- **Instructions for the task**:
Find all lines below containing the string "Tenant" and return them.

Stored data:

■ ■ ■

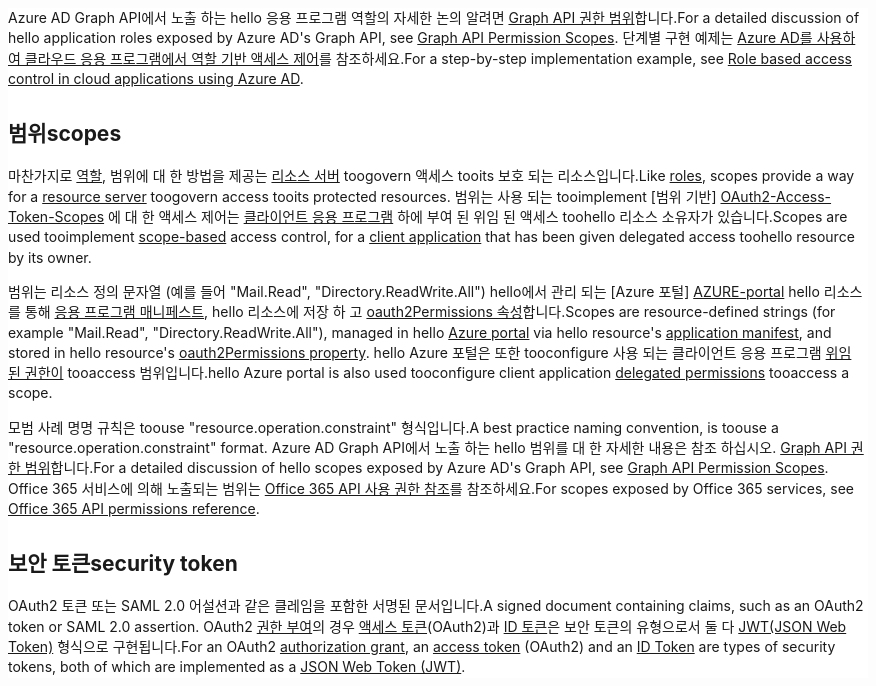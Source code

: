 <span data-ttu-id="73174-210">Azure AD Graph API에서 노출 하는 hello 응용 프로그램 역할의 자세한 논의 알려면 [Graph API 권한 범위][AAD-Graph-Perm-Scopes]합니다.</span><span class="sxs-lookup"><span data-stu-id="73174-210">For a detailed discussion of hello application roles exposed by Azure AD's Graph API, see [Graph API Permission Scopes][AAD-Graph-Perm-Scopes].</span></span> <span data-ttu-id="73174-211">단계별 구현 예제는 [Azure AD를 사용하여 클라우드 응용 프로그램에서 역할 기반 액세스 제어][Duyshant-Role-Blog]를 참조하세요.</span><span class="sxs-lookup"><span data-stu-id="73174-211">For a step-by-step implementation example, see [Role based access control in cloud applications using Azure AD][Duyshant-Role-Blog].</span></span>

## <a name="scopes"></a><span data-ttu-id="73174-212">범위</span><span class="sxs-lookup"><span data-stu-id="73174-212">scopes</span></span>
<span data-ttu-id="73174-213">마찬가지로 [역할](#roles), 범위에 대 한 방법을 제공는 [리소스 서버](#resource-server) toogovern 액세스 tooits 보호 되는 리소스입니다.</span><span class="sxs-lookup"><span data-stu-id="73174-213">Like [roles](#roles), scopes provide a way for a [resource server](#resource-server) toogovern access tooits protected resources.</span></span> <span data-ttu-id="73174-214">범위는 사용 되는 tooimplement [범위 기반] [ OAuth2-Access-Token-Scopes] 에 대 한 액세스 제어는 [클라이언트 응용 프로그램](#client-application) 하에 부여 된 위임 된 액세스 toohello 리소스 소유자가 있습니다.</span><span class="sxs-lookup"><span data-stu-id="73174-214">Scopes are used tooimplement [scope-based][OAuth2-Access-Token-Scopes] access control, for a [client application](#client-application) that has been given delegated access toohello resource by its owner.</span></span>

<span data-ttu-id="73174-215">범위는 리소스 정의 문자열 (예를 들어 "Mail.Read", "Directory.ReadWrite.All") hello에서 관리 되는 [Azure 포털] [ AZURE-portal] hello 리소스를 통해 [응용 프로그램 매니페스트](#application-manifest), hello 리소스에 저장 하 고 [oauth2Permissions 속성][AAD-Graph-Sp-Entity]합니다.</span><span class="sxs-lookup"><span data-stu-id="73174-215">Scopes are resource-defined strings (for example "Mail.Read", "Directory.ReadWrite.All"), managed in hello [Azure portal][AZURE-portal] via hello resource's [application manifest](#application-manifest), and stored in hello resource's [oauth2Permissions property][AAD-Graph-Sp-Entity].</span></span> <span data-ttu-id="73174-216">hello Azure 포털은 또한 tooconfigure 사용 되는 클라이언트 응용 프로그램 [위임 된 권한이](#permissions) tooaccess 범위입니다.</span><span class="sxs-lookup"><span data-stu-id="73174-216">hello Azure portal is also used tooconfigure client application [delegated permissions](#permissions) tooaccess a scope.</span></span>

<span data-ttu-id="73174-217">모범 사례 명명 규칙은 toouse "resource.operation.constraint" 형식입니다.</span><span class="sxs-lookup"><span data-stu-id="73174-217">A best practice naming convention, is toouse a "resource.operation.constraint" format.</span></span> <span data-ttu-id="73174-218">Azure AD Graph API에서 노출 하는 hello 범위를 대 한 자세한 내용은 참조 하십시오. [Graph API 권한 범위][AAD-Graph-Perm-Scopes]합니다.</span><span class="sxs-lookup"><span data-stu-id="73174-218">For a detailed discussion of hello scopes exposed by Azure AD's Graph API, see [Graph API Permission Scopes][AAD-Graph-Perm-Scopes].</span></span> <span data-ttu-id="73174-219">Office 365 서비스에 의해 노출되는 범위는 [Office 365 API 사용 권한 참조][O365-Perm-Ref]를 참조하세요.</span><span class="sxs-lookup"><span data-stu-id="73174-219">For scopes exposed by Office 365 services, see [Office 365 API permissions reference][O365-Perm-Ref].</span></span>

## <a name="security-token"></a><span data-ttu-id="73174-220">보안 토큰</span><span class="sxs-lookup"><span data-stu-id="73174-220">security token</span></span>
<span data-ttu-id="73174-221">OAuth2 토큰 또는 SAML 2.0 어설션과 같은 클레임을 포함한 서명된 문서입니다.</span><span class="sxs-lookup"><span data-stu-id="73174-221">A signed document containing claims, such as an OAuth2 token or SAML 2.0 assertion.</span></span> <span data-ttu-id="73174-222">OAuth2 [권한 부여](#authorization-grant)의 경우 [액세스 토큰](#access-token)(OAuth2)과 [ID 토큰](http://openid.net/specs/openid-connect-core-1_0.html#IDToken)은 보안 토큰의 유형으로서 둘 다 [JWT(JSON Web Token)][JWT] 형식으로 구현됩니다.</span><span class="sxs-lookup"><span data-stu-id="73174-222">For an OAuth2 [authorization grant](#authorization-grant), an [access token](#access-token) (OAuth2) and an [ID Token](http://openid.net/specs/openid-connect-core-1_0.html#IDToken) are types of security tokens, both of which are implemented as a [JSON Web Token (JWT)][JWT].</span></span>


[AAD-App-Manifest]: ./active-directory-application-manifest.md
[AAD-App-SP-Objects]: ./active-directory-application-objects.md
[AAD-Auth-Scenarios]: ./active-directory-authentication-scenarios.md
[AAD-Dev-Guide]: ./active-directory-developers-guide.md
[AAD-Graph-Perm-Scopes]: https://msdn.microsoft.com/library/azure/ad/graph/howto/azure-ad-graph-api-permission-scopes
[AAD-Graph-App-Entity]: https://msdn.microsoft.com/Library/Azure/Ad/Graph/api/entity-and-complex-type-reference#application-entity
[AAD-Graph-Sp-Entity]: https://msdn.microsoft.com/Library/Azure/Ad/Graph/api/entity-and-complex-type-reference#serviceprincipal-entity
[AAD-Graph-User-Entity]: https://msdn.microsoft.com/Library/Azure/Ad/Graph/api/entity-and-complex-type-reference#user-entity
[AAD-How-Subscriptions-Assoc]: ../active-directory-how-subscriptions-associated-directory.md
[AAD-How-To-Integrate]: ./active-directory-how-to-integrate.md
[AAD-How-To-Tenant]: active-directory-howto-tenant.md
[AAD-Integrating-Apps]: ./active-directory-integrating-applications.md
[AAD-Multi-Tenant-Overview]: active-directory-devhowto-multi-tenant-overview.md
[AAD-Security-Token-Claims]: ./active-directory-authentication-scenarios/#claims-in-azure-ad-security-tokens
[AAD-Tokens-Claims]: ./active-directory-token-and-claims.md
[AZURE-portal]: https://portal.azure.com
[Duyshant-Role-Blog]: http://www.dushyantgill.com/blog/2014/12/10/roles-based-access-control-in-cloud-applications-using-azure-ad/
[JWT]: https://tools.ietf.org/html/draft-ietf-oauth-json-web-token-32
[Microsoft-Graph]: https://graph.microsoft.io
[O365-Perm-Ref]: https://msdn.microsoft.com/en-us/office/office365/howto/application-manifest
[OAuth2-Access-Token-Scopes]: https://tools.ietf.org/html/rfc6749#section-3.3
[OAuth2-AuthZ-Endpoint]: https://tools.ietf.org/html/rfc6749#section-3.1
[OAuth2-AuthZ-Grant-Types]: https://tools.ietf.org/html/rfc6749#section-1.3
[OAuth2-Client-Types]: https://tools.ietf.org/html/rfc6749#section-2.1
[OAuth2-Role-Def]: https://tools.ietf.org/html/rfc6749#page-6
[OpenIDConnect]: http://openid.net/specs/openid-connect-core-1_0.html
[OpenIDConnect-AuthZ-Endpoint]: http://openid.net/specs/openid-connect-core-1_0.html#AuthorizationEndpoint
[OpenIDConnect-ID-Token]: http://openid.net/specs/openid-connect-core-1_0.html#IDToken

■ ■ ■

- **Answer to the exercise**:
[AAD-How-To-Tenant]: active-directory-howto-tenant.md
[AAD-Multi-Tenant-Overview]: active-directory-devhowto-multi-tenant-overview.md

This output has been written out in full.